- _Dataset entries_
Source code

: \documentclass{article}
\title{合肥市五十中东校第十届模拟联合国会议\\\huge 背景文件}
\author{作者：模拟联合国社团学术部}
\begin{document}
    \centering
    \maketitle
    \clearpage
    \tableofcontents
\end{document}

- _Activity_
Quote the data in full, keeping each word unchanged.

- _Solution for this problem_
Source code

: \documentclass{article}
\title{合肥市五十中东校第十届模拟联合国会议\\\huge 背景文件}
\author{作者：模拟联合国社团学术部}
\begin{document}
    \centering
    \maketitle
    \clearpage
    \tableofcontents
\end{document}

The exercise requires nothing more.